Friday, January 2, 2009

Here's to people who do productive things with their spare time...

I'm dreading having to go back to work on Monday. That office just makes me feel...ugh, stuck. I've been feeling stuck all day, mostly because I just realized that I had two weeks of paid vacation (courtesy of the State of Florida) and what did I do with it? Not a damn thing!

So I remembered a little blog thingy I wrote on my MySpace page back in September and it totally made me feel like I just blew two weeks. Which is basically what I did.

September 25, 2008

Wow.

No, really. Wow!

I just created a "homepage" for myself for my online class, Introduction to Mass Communications. I looked at a few of my classmates homepages. These are the kind of people who have recorded music, written sports articles for ESPN-type publications, fought in Iraq, published poetry, and decided already what they want to do with the rest of their lives. Most of them are barely in their twenties.

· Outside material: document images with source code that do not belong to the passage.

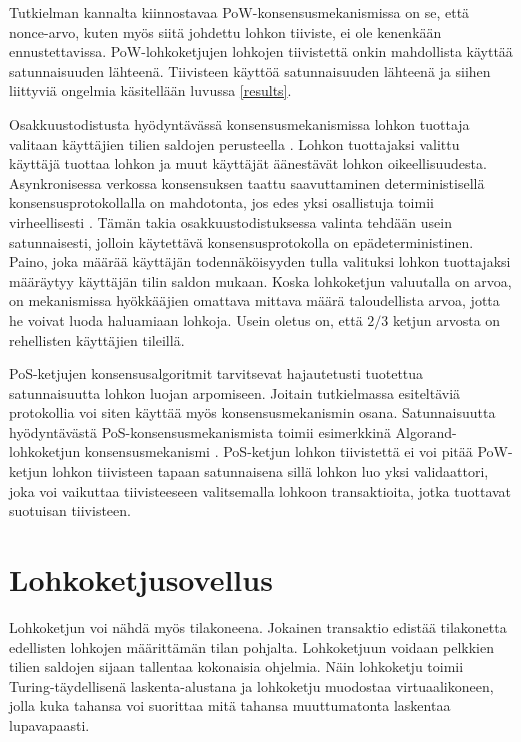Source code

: Tutkielman kannalta kiinnostavaa PoW-konsensusmekanismissa on se, että nonce-arvo, kuten myös siitä johdettu lohkon tiiviste, ei ole kenenkään ennustettavissa. PoW-lohkoketjujen lohkojen tiivistettä onkin mahdollista käyttää satunnaisuuden lähteenä. Tiivisteen käyttöä satunnaisuuden lähteenä ja siihen liittyviä ongelmia käsitellään luvussa \ref{results}.


Osakkuustodistusta hyödyntävässä konsensusmekanismissa lohkon tuottaja valitaan käyttäjien tilien saldojen perusteella \cite{NguyenCongT2019PCMf}. Lohkon tuottajaksi valittu käyttäjä tuottaa lohkon ja muut käyttäjät äänestävät lohkon oikeellisuudesta. Asynkronisessa verkossa konsensuksen taattu saavuttaminen deterministisellä konsensusprotokollalla on mahdotonta, jos edes yksi osallistuja toimii virheellisesti \cite{fischer_impossibility_1985}. Tämän takia osakkuustodistuksessa valinta tehdään usein satunnaisesti, jolloin käytettävä konsensusprotokolla on epädeterministinen. Paino, joka määrää käyttäjän todennäköisyyden tulla valituksi lohkon tuottajaksi määräytyy käyttäjän tilin saldon mukaan. Koska lohkoketjun valuutalla on arvoa, on mekanismissa hyökkääjien omattava mittava määrä taloudellista arvoa, jotta he voivat luoda haluamiaan lohkoja. Usein oletus on, että $2/3$ ketjun arvosta on rehellisten käyttäjien tileillä. 

 PoS-ketjujen konsensusalgoritmit tarvitsevat hajautetusti tuotettua satunnaisuutta lohkon luojan arpomiseen. Joitain tutkielmassa esiteltäviä protokollia voi siten käyttää myös konsensusmekanismin osana. Satunnaisuutta hyödyntävästä PoS-konsensusmekanismista toimii esimerkkinä Algorand-lohkoketjun konsensusmekanismi \cite{gilad_algorand_2017}. PoS-ketjun lohkon tiivistettä ei voi pitää PoW-ketjun lohkon tiivisteen tapaan satunnaisena sillä lohkon luo yksi validaattori, joka voi vaikuttaa tiivisteeseen valitsemalla lohkoon transaktioita, jotka tuottavat suotuisan tiivisteen.

\section{Lohkoketjusovellus}

Lohkoketjun voi nähdä myös tilakoneena. Jokainen transaktio edistää tilakonetta edellisten lohkojen määrittämän tilan pohjalta. Lohkoketjuun voidaan pelkkien tilien saldojen sijaan tallentaa kokonaisia ohjelmia. Näin lohkoketju toimii Turing-täydellisenä laskenta-alustana ja lohkoketju muodostaa virtuaalikoneen, jolla kuka tahansa voi suorittaa mitä tahansa muuttumatonta laskentaa lupavapaasti.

My shining moment? A double back handspring on the balance beam. In 1992. That's it. That's my moment? Yes, folks. That was my moment.

Then I realized that I am surrounded by people everyday who have done some really incredible things. For example, my boss was once a commercial flight attendant who volunteered to travel into warzones in the Middle East under the cloak of darkness in order to bring military members home from war. Another guy I worked with just finished research on the early education system of Belize and discovered that there is no standard program. He has since returned to Belize in order to implement his own program. He is changing lives and will ultimately be a part of an educational boom in Belize!

I don't want anyone to think that I'm sitting around here moping, that I am asking for pity or, even worse, compliments. I am just simply looking back and wondering if I have made that much of a difference in someone's life, if I will one day be able to say, "I did this!". My younger brother climbed the steps of a Buddhist temple in Korea and my older brother climbed up a mountainside in order to reach the remains of passengers in a plane crash in Bosnia. I climbed over my garage and onto my roof and jumped into a huge snowdrift in my front yard!

Seriously, it was a HUGE snowdrift.

Things I've done:

that balance beam thingy, fed pigeons in Italy, ate baby squid that was prepared by a crazy Filipino woman across the street, survived 20 seconds trapped in an elevator, survived motherhood, wrote some really funny stories when I was high, wrote some really good stories when I was sober, learned all the words to R.E.M.'s "It's the End of the World (As We Know It)", shaved my legs this morning without cutting myself.

Things I haven't done (but would like to):

start on The Arlington Project, write for a U.S. travel magazine, attend a summer Art Camp with my daughter, become fluent in italian and ASL again, learn to go underwater without holding my nose, complete an algebraic equation without breaking down in tears, meet Governor Sarah Palin (don't start with your assumptions!), visit every place that is represented by a postcard in my ever-expanding postcard collection.

See what I mean? Think about some of the things you've done...or haven't done. Which do you wish you had more of? I don't see these as bragging points. I really do see these kinds of things as topics of conversation, a way to connect with other people who have done the same things...or haven't done the same things but want to. There is a difference.

1 comment:

Sra said...

That's a great post. I find that there will always be people out there who are better than you in some way. And not just a little better, but a lot better. So, for me it's easiest to try not to compare myself to anyone but myself. Am I doing better than I would have done previously at something? Then that is an accomplishment!

Here's my advice on learning to not hold your nose under water. First practice taking a breath, and then make as if you're going to blow the air out your nose, but before you do, stop the air flow by blocking the nasal passageway with the soft pallet in the back of your mouth. Practice doing this, and then when you can do that successfully, do the same thing just before going under water. This will keep water from going up your nose. It will become natural after awhile.

I think it's great that you have experience with Italian and ASL. I can say "sign language" in ASL, and nearly nothing else!